VANCOUVER, British Columbia, Dec. 22, 2020 (GLOBE NEWSWIRE) — Bearclaw Capital Corp. (“Bearclaw” or the “Company”) (NEX:BRL.H) is pleased to announce a non-brokered private placement for up to 1,500,000 units of the Company at a price of $0.18 per unit for gross proceeds of up to $270,000 (the “Financing”). Each Unit will consist of one common share and one half of a share purchase warrant (a “Warrant”). Each full Warrant will entitle the holder to purchase one additional common share of the Company at a price of $0.24 per common share for a period of 12 months from closing. Proceeds of the private placement will be used for general corporate and working capital purposes.
All securities issued in connection with the Financing will be subject to a statutory hold period expiring four months and one day after closing of the Financing. Completion of the Financing is subject to a number of conditions, including, without limitation, receipt of all regulatory approvals, including approval of the NEX Exchange. None of the securities sold in connection with the Financing are registered under the United States Securities Act of 1933, as amended, and no such securities may be offered or sold in the United States absent registration or an applicable exemption from the registration requirements. This news release shall not constitute an offer to sell or the solicitation of an offer to buy nor shall there be any sale of the securities in any jurisdiction in which such offer, solicitation or sale would be unlawful.
About Bearclaw Capital Corp.
Bearclaw Capital Corp. is a Canadian public mining exploration company which was incorporated in British Columbia, Canada in 1999.
For further information, please contact:
Scott M. Ross, President
1900-1040 West Georgia Street
Vancouver, British Columbia, V6E 4H3
Neither the TSX Venture Exchange nor its Regulatory Services Provider (as that term is defined in the policies of the TSX Venture Exchange) accepts responsibility for the adequacy or accuracy of this press release.

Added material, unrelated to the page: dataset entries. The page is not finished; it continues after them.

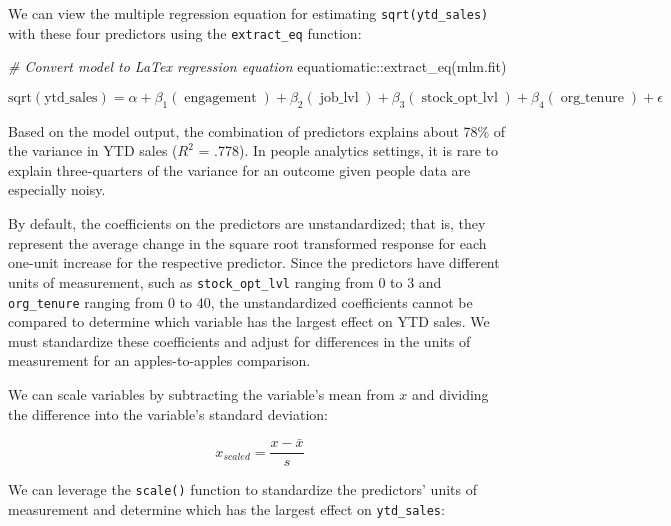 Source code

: \documentclass[
]{book}
\newenvironment{Shaded}{\begin{snugshade}}{\end{snugshade}}
\newcommand{\CommentTok}[1]{\textcolor[rgb]{0.56,0.35,0.01}{\textit{#1}}}
\newcommand{\FunctionTok}[1]{\textcolor[rgb]{0.00,0.00,0.00}{#1}}
\newcommand{\NormalTok}[1]{#1}
\newcommand{\SpecialCharTok}[1]{\textcolor[rgb]{0.00,0.00,0.00}{#1}}
\begin{document}
We can view the multiple regression equation for estimating \texttt{sqrt(ytd\_sales)} with these four predictors using the \texttt{extract\_eq} function:

\begin{Shaded}
\begin{Highlighting}[]
\CommentTok{\# Convert model to LaTex regression equation}
\NormalTok{equatiomatic}\SpecialCharTok{::}\FunctionTok{extract\_eq}\NormalTok{(mlm.fit)}
\end{Highlighting}
\end{Shaded}

\begin{equation}
\operatorname{sqrt(ytd\_sales)} = \alpha + \beta_{1}(\operatorname{engagement}) + \beta_{2}(\operatorname{job\_lvl}) + \beta_{3}(\operatorname{stock\_opt\_lvl}) + \beta_{4}(\operatorname{org\_tenure}) + \epsilon
\end{equation}

Based on the model output, the combination of predictors explains about 78\% of the variance in YTD sales (\(R^2\) = .778). In people analytics settings, it is rare to explain three-quarters of the variance for an outcome given people data are especially noisy.

By default, the coefficients on the predictors are unstandardized; that is, they represent the average change in the square root transformed response for each one-unit increase for the respective predictor. Since the predictors have different units of measurement, such as \texttt{stock\_opt\_lvl} ranging from 0 to 3 and \texttt{org\_tenure} ranging from 0 to 40, the unstandardized coefficients cannot be compared to determine which variable has the largest effect on YTD sales. We must standardize these coefficients and adjust for differences in the units of measurement for an apples-to-apples comparison.

We can scale variables by subtracting the variable's mean from \(x\) and dividing the difference into the variable's standard deviation:

\[ x_{scaled} = \frac{x - \bar{x}} {s} \]

We can leverage the \texttt{scale()} function to standardize the predictors' units of measurement and determine which has the largest effect on \texttt{ytd\_sales}:
\end{document}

Caution concerning forward-looking statements: The information in this release may contain forward-looking information under applicable securities laws which is not comprised of historical facts. This forward-looking information is subject to known and unknown risks, uncertainties and other factors that may cause actual results to differ materially from those implied by the forward-looking information. Forward-looking information in this news release may include statements made herein with respect to, among other things, the Company’s objectives, goals or future plans. Factors that may cause actual results to vary include, but are not limited to, inability to complete the Offering, changes in general economic conditions or conditions in the financial markets and the inability to raise additional financing, as well as those risks set out in the Company’s public disclosure documents filed on SEDAR. Readers are cautioned not to place undue reliance on this forward-looking information. The Company does not assume the obligation to revise or update this forward-looking information after the date of this release or to revise such information to reflect the occurrence of future unanticipated events except as may be required under applicable securities laws.